Jagane Sundar created HDFS-4646:
-----------------------------------
Summary: createNNProxyWithClientProtocol ignores configured
timeout value
Key: HDFS-4646
URL: https://issues.apache.org/jira/browse/HDFS-4646
Project: Hadoop HDFS
Issue Type: Bug
Components: namenode
Affects Versions: 2.0.3-alpha, 3.0.0, 2.0.4-alpha
Environment: Linux
Reporter: Jagane Sundar
Priority: Minor
Fix For: 3.0.0, 2.0.4-alpha
The Client RPC I/O timeout mechanism appears to be configured by two
core-site.xml paramters:
1. A boolean ipc.client.ping
2. A numeric value ipc.ping.interval
If ipc.client.ping is true, then we send a RPC ping every ipc.ping.interval
milliseconds
If ipc.client.ping is false, then ipc.ping.interval turns into the socket
timeout value.
The bug here is that while creating a Non HA proxy, the configured timeout
value is ignored, and 0 is passed in. 0 is taken to mean 'wait forever' and the
client RPC socket never times out.
Note that this bug is reproducible only in the case where the NN machine dies,
i.e. the TCP stack with the NN IP address stops responding completely.
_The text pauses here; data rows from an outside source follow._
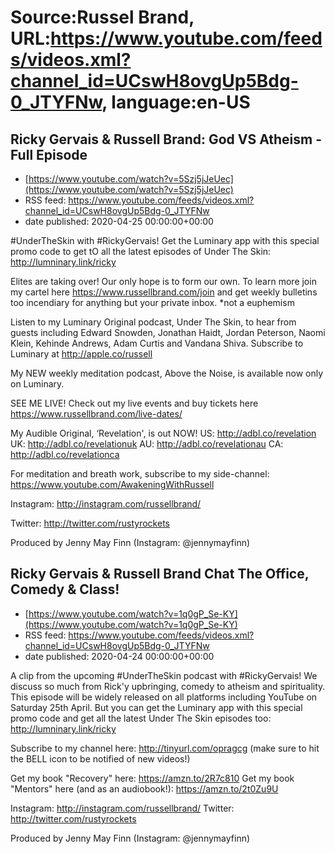 # Source:Russel Brand, URL:https://www.youtube.com/feeds/videos.xml?channel_id=UCswH8ovgUp5Bdg-0_JTYFNw, language:en-US

## Ricky Gervais & Russell Brand: God VS Atheism - Full Episode
 - [https://www.youtube.com/watch?v=5Szj5jJeUec](https://www.youtube.com/watch?v=5Szj5jJeUec)
 - RSS feed: https://www.youtube.com/feeds/videos.xml?channel_id=UCswH8ovgUp5Bdg-0_JTYFNw
 - date published: 2020-04-25 00:00:00+00:00

#UnderTheSkin with #RickyGervais!
Get the Luminary app with this special promo code to get tO all the latest episodes of Under The Skin: http://lumninary.link/ricky

Elites are taking over! Our only hope is to form our own. To learn more join my cartel here https://www.russellbrand.com/join and get weekly bulletins too incendiary for anything but your private inbox.
*not a euphemism

Listen to my Luminary Original podcast, Under The Skin, to hear from guests including Edward Snowden, Jonathan Haidt, Jordan Peterson, Naomi Klein, Kehinde Andrews, Adam Curtis and Vandana Shiva.
Subscribe to Luminary at http://apple.co/russell 

My NEW weekly meditation podcast, Above the Noise, is available now only on Luminary.

SEE ME LIVE! Check out my live events and buy tickets here https://www.russellbrand.com/live-dates/ 

My Audible Original, ‘Revelation', is out NOW!
US: http://adbl.co/revelation
UK: http://adbl.co/revelationuk
AU: http://adbl.co/revelationau
CA: http://adbl.co/revelationca

For meditation and breath work, subscribe to my side-channel: 
https://www.youtube.com/AwakeningWithRussell

Instagram: 
http://instagram.com/russellbrand/

Twitter: 
http://twitter.com/rustyrockets

Produced by Jenny May Finn (Instagram: @jennymayfinn)

## Ricky Gervais & Russell Brand Chat The Office, Comedy & Class!
 - [https://www.youtube.com/watch?v=1q0gP_Se-KY](https://www.youtube.com/watch?v=1q0gP_Se-KY)
 - RSS feed: https://www.youtube.com/feeds/videos.xml?channel_id=UCswH8ovgUp5Bdg-0_JTYFNw
 - date published: 2020-04-24 00:00:00+00:00

A clip from the upcoming #UnderTheSkin podcast with #RickyGervais!
We discuss so much from Rick'y upbringing, comedy to atheism and spirituality. This episode will be widely released on all platforms including YouTube on Saturday 25th April. But you can get the Luminary app with this special promo code and get all the latest Under The Skin episodes too: http://lumninary.link/ricky

Subscribe to my channel here: http://tinyurl.com/opragcg
(make sure to hit the BELL icon to be notified of new videos!)

Get my book "Recovery" here: https://amzn.to/2R7c810
Get my book "Mentors" here (and as an audiobook!): https://amzn.to/2t0Zu9U

Instagram: http://instagram.com/russellbrand/
Twitter: http://twitter.com/rustyrockets

Produced by Jenny May Finn (Instagram: @jennymayfinn)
The code
does not take this path when you do a 'kill -9' of the NN process, since there
is a TCP stack that is alive and sends out a TCP RST to the client, and that
results in a socket error (not a timeout).
The fix is to pass in the correct configured value for timeout by calling
Client.getTimeout(conf) instead of passing in 0.
--
This message is automatically generated by JIRA.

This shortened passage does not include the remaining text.